Winning a civil case should be a good way to recover your damages in any injury case, but it really depends on who the judgment is against. Although you may have been awarded damages, if the defendant doesn’t have the disposable income to pay what the court has ordered, then you might have a hard time getting any money. Often the defendant, or debtor, either refuses to pay — or they simply can’t.
If you won your court case and are having a hard time collecting the money that you were awarded, you might have to take additional steps. Just because the defendant doesn’t have the money, that doesn’t mean that they don’t bear responsibility or that you have no recourse to collect. After the judgment is made, there are ten things that you need to know about collecting the money you are owed.
- If you win a case against a large company or business and they have the means, they will typically pay to avoid both bad publicity and having any further legal action taken against them.
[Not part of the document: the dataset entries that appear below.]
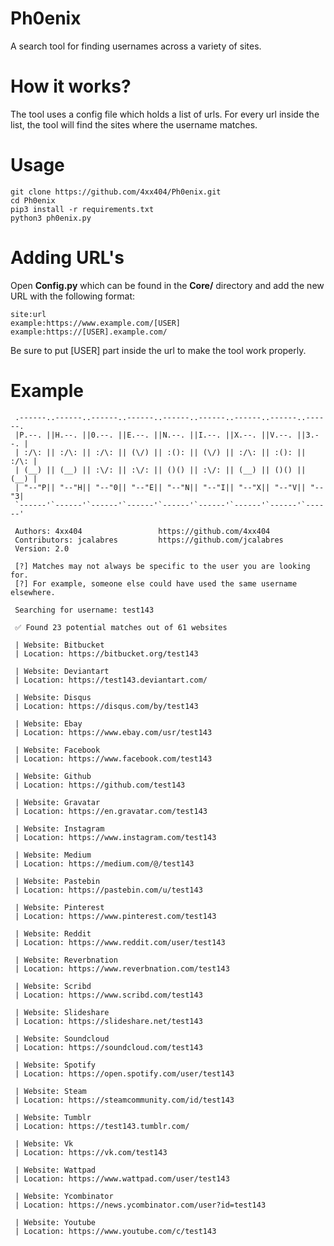 # Ph0enix  
A search tool for finding usernames across a variety of sites.  
  
# How it works?  
The tool uses a config file which holds a list of urls. For every url inside the list, the tool will find the sites where the username matches.  

# Usage  
```
git clone https://github.com/4xx404/Ph0enix.git
cd Ph0enix
pip3 install -r requirements.txt
python3 ph0enix.py
```
  
# Adding URL's  
Open **Config.py** which can be found in the **Core/** directory and add the new URL with the following format:  
```
site:url  
example:https://www.example.com/[USER]
example:https://[USER].example.com/
```
  
Be sure to put [USER] part inside the url to make the tool work properly.  

# Example  
```
 .------..------..------..------..------..------..------..------..------.
 |P.--. ||H.--. ||0.--. ||E.--. ||N.--. ||I.--. ||X.--. ||V.--. ||3.--. |
 | :/\: || :/\: || :/\: || (\/) || :(): || (\/) || :/\: || :(): || :/\: |
 | (__) || (__) || :\/: || :\/: || ()() || :\/: || (__) || ()() || (__) |
 | "--"P|| "--"H|| "--"0|| "--"E|| "--"N|| "--"I|| "--"X|| "--"V|| "--"3|
 `------'`------'`------'`------'`------'`------'`------'`------'`------'

 Authors: 4xx404			     https://github.com/4xx404
 Contributors: jcalabres		 https://github.com/jcalabres
 Version: 2.0

 [?] Matches may not always be specific to the user you are looking for.
 [?] For example, someone else could have used the same username elsewhere.

 Searching for username: test143

 ✅ Found 23 potential matches out of 61 websites

 | Website: Bitbucket 
 | Location: https://bitbucket.org/test143

 | Website: Deviantart 
 | Location: https://test143.deviantart.com/

 | Website: Disqus 
 | Location: https://disqus.com/by/test143

 | Website: Ebay 
 | Location: https://www.ebay.com/usr/test143

 | Website: Facebook 
 | Location: https://www.facebook.com/test143

 | Website: Github 
 | Location: https://github.com/test143

 | Website: Gravatar 
 | Location: https://en.gravatar.com/test143

 | Website: Instagram 
 | Location: https://www.instagram.com/test143

 | Website: Medium 
 | Location: https://medium.com/@/test143

 | Website: Pastebin 
 | Location: https://pastebin.com/u/test143

 | Website: Pinterest 
 | Location: https://www.pinterest.com/test143

 | Website: Reddit 
 | Location: https://www.reddit.com/user/test143

 | Website: Reverbnation 
 | Location: https://www.reverbnation.com/test143

 | Website: Scribd 
 | Location: https://www.scribd.com/test143

 | Website: Slideshare 
 | Location: https://slideshare.net/test143

 | Website: Soundcloud 
 | Location: https://soundcloud.com/test143

 | Website: Spotify 
 | Location: https://open.spotify.com/user/test143

 | Website: Steam 
 | Location: https://steamcommunity.com/id/test143

 | Website: Tumblr 
 | Location: https://test143.tumblr.com/

 | Website: Vk 
 | Location: https://vk.com/test143

 | Website: Wattpad 
 | Location: https://www.wattpad.com/user/test143

 | Website: Ycombinator 
 | Location: https://news.ycombinator.com/user?id=test143

 | Website: Youtube 
 | Location: https://www.youtube.com/c/test143
```

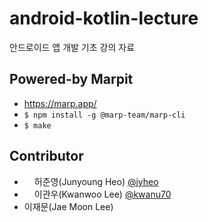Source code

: # android-kotlin-lecture
안드로이드 앱 개발 기초 강의 자료


## Powered-by Marpit
- https://marp.app/
- ``` $ npm install -g @marp-team/marp-cli ```
- ``` $ make ```

## Contributor
- <img src="https://github.com/jyheo.png" width=16 height=16/>허준영(Junyoung Heo) [@jyheo](https://github.com/jyheo)
- <img src="https://github.com/kwanu70.png" width=16 height=16/>이관우(Kwanwoo Lee) [@kwanu70](https://github.com/kwanu70)
- 이재문(Jae Moon Lee)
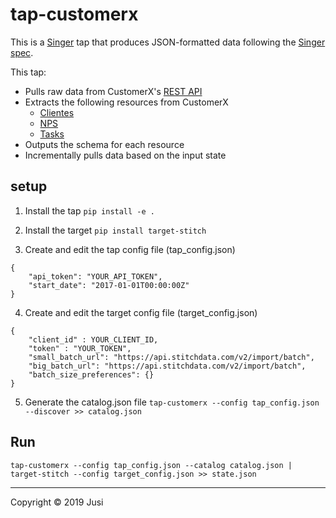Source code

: # tap-customerx

This is a [Singer](https://singer.io) tap that produces JSON-formatted data following the [Singer spec](https://github.com/singer-io/getting-started/blob/master/SPEC.md).

This tap:
- Pulls raw data from CustomerX's [REST API](https://doc.api.customerx.com.br/?version=latest)
- Extracts the following resources from CustomerX
  - [Clientes](https://doc.api.customerx.com.br/?version=latest#a0803301-389b-45d5-a77b-43d413e7534b)
  - [NPS](https://doc.api.customerx.com.br/?version=latest#4655df85-aae7-47c8-a7d4-4def0494c956)
  - [Tasks](https://doc.api.customerx.com.br/?version=latest#a5412030-4ace-4ded-8e90-95ccc4f1725b)
- Outputs the schema for each resource
- Incrementally pulls data based on the input state

## setup

1. Install the tap
`pip install -e .`

2. Install the target
`pip install target-stitch`

3. Create and edit the tap config file (tap_config.json)
```
{
    "api_token": "YOUR_API_TOKEN",
    "start_date": "2017-01-01T00:00:00Z"
}
```

4. Create and edit the target config file (target_config.json)
```
{
    "client_id" : YOUR_CLIENT_ID,
    "token" : "YOUR_TOKEN",
    "small_batch_url": "https://api.stitchdata.com/v2/import/batch",
    "big_batch_url": "https://api.stitchdata.com/v2/import/batch",
    "batch_size_preferences": {}
}
```

5. Generate the catalog.json file
`tap-customerx --config tap_config.json --discover >> catalog.json`


## Run
`tap-customerx --config tap_config.json --catalog catalog.json | target-stitch --config target_config.json >> state.json`



---

Copyright &copy; 2019 Jusi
If they withhold money they owe, it will just lead to higher costs on their end.
- However, if you win against a business that does have the means to pay, it might not be an easy process to get the money from them. Often, they will hide assets so that they don’t have to pay what they owe. It can be difficult to collect on a judgment if the person stonewalls or simply refuses to pay the court-ordered amount.
- According to the state where you reside, you might be able to conduct a post judgment discovery. It is a way to use interrogation and requests for financial documents to try to find money in the form of assets or other income that the debtor might not be disclosing.
- If you hold a monetary judgment against an individual, you can “garnish” their wages. That means that you can collect your judgment directly from the debtor’s wages before the income is paid to the individual. As much as 25% of what they earn can be garnished to pay off the money they owe due to the judgment. If you want to garnish the debtor’s wages, then you have to go through a hearing process and prove that the individual has failed to attempt to make payments toward the judgment award.
- If they aren’t working and they have a savings account, it is possible to garnish someone’s personal accounts in the same manner as their wages.
- If a company owes you money and fails to pay, it is possible to get the sheriff to seize whatever money they have in their cash registers. Businesses might also have to forfeit their machinery or equipment if it has any value and if they are not attempting to pay. Don’t ever try to seize money on your own; go through the proper channels, or you can get hurt or end up in trouble.
- Most states have a time limit of ten years to pay a judgment. If that time expires, you can typically extend it for another ten years. Even if the debtor doesn’t have the money available at the time, you can have a judgment stand against their future earnings and assets.
- If a debtor declares Chapter 7 bankruptcy, then you might have no recourse to collect your money — just like everyone else they owe.
- In many states, you will need to hire a personal injury attorney to help you recover a judgment if the individual or business refuses to pay. That can be a hardship because the attorney will likely charge you by the hour. So, there are times when hiring someone to help you collect might defeat the whole purpose, or end up with you getting nothing or even owing money.
- If the debtor has a property that is located outside of the state where the judgment was rendered, then you will have to file a foreign judgment in the state where the property resides.
Just because you are awarded money in a court judgment doesn’t always mean that you will be able to collect. Sometimes collecting a judgment isn’t possible — or if it is, it doesn’t come without paying someone to help. If you are having a hard time collecting from a debtor, make sure to have someone on your side who understands what you can and cannot do to collect the money that is rightfully yours.